## What is expected
Draw out every line with the word "code" from the listing below.

## Records for the task
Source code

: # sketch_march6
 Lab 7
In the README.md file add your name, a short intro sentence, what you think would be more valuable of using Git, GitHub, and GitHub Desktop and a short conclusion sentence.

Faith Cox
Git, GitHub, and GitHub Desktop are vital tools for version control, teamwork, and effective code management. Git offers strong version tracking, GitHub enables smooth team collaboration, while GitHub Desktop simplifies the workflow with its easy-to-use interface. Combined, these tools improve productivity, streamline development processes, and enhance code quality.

## Task result
Source code
Git, GitHub, and GitHub Desktop are vital tools for version control, teamwork, and effective code management. Git offers strong version tracking, GitHub enables smooth team collaboration, while GitHub Desktop simplifies the workflow with its easy-to-use interface. Combined, these tools improve productivity, streamline development processes, and enhance code quality.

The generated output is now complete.